Sometimes I wish I were a dog, or a pig, or some other simple creature. They are so charmed by the immediate. The fear they experience is temporary: a blare of noise; they cower – then all is safety and joy and tail-wagging again. They revel in each new day despite it being the same as all the days they’ve ever known. Which of us can claim that kind of happiness as our own?
My dogs are outstanding examples of minds entirely enraptured by the present. If our little dog, who is two years old (or fourteen in dog years) could speak, you get the sense that she would be calling out something like this. ‘You’ve come to get me from my kennel! This is great! Look! The grass! It smells so great- and the flowers- and the soil- and the bench! This is so great! I’m so pleased to see you! Hey, there’s your hand! Hey, I’ve just jumped up so I can see you better! And again! Hey, there’s your hand! Hey, there’s the grass again! I think I’ll wee on it! (brief pause.) Hey, we’re going inside! I love being inside! I love you guys! This is great!’

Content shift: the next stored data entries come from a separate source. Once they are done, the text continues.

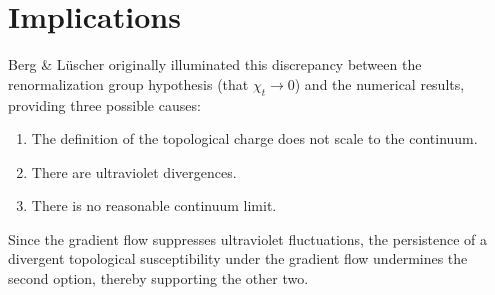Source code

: \section{Implications}

Berg \& L\"uscher \cite{berg1981} originally illuminated this discrepancy between the renormalization group hypothesis (that $\chi_t \rightarrow 0$) and the numerical results, providing three possible causes: 
\begin{enumerate}
    \item The definition of the topological charge does not scale to the continuum.
    \item There are ultraviolet divergences.
    \item There is no reasonable continuum limit.
\end{enumerate}
Since the gradient flow suppresses ultraviolet fluctuations, the persistence of a divergent topological susceptibility under the gradient flow undermines the second option, thereby supporting the other two.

But it’s our older dog, now twelve years old (or eighty-four in dog years), who really takes the biscuit, as it were. About a month ago we learned that she was in a fairly advanced stage of kidney failure. She spends the vast majority of her time sleeping, and a few days every fortnight with her tummy rumbling like a volcano, emitting terrible odours and not eating anything. But whenever I come downstairs in the morning, she sits up, wagging her tail and generally behaving as if she has been looking forward to this for weeks. The slightest show of affection produces in her the kind of excitement warranted by a trip to the Seychelles, or perhaps a new series of Doctor Who. In moments like that, I think more than ever how I might benefit from being a dog. Her brightened face gives me some hope for joy in suffering.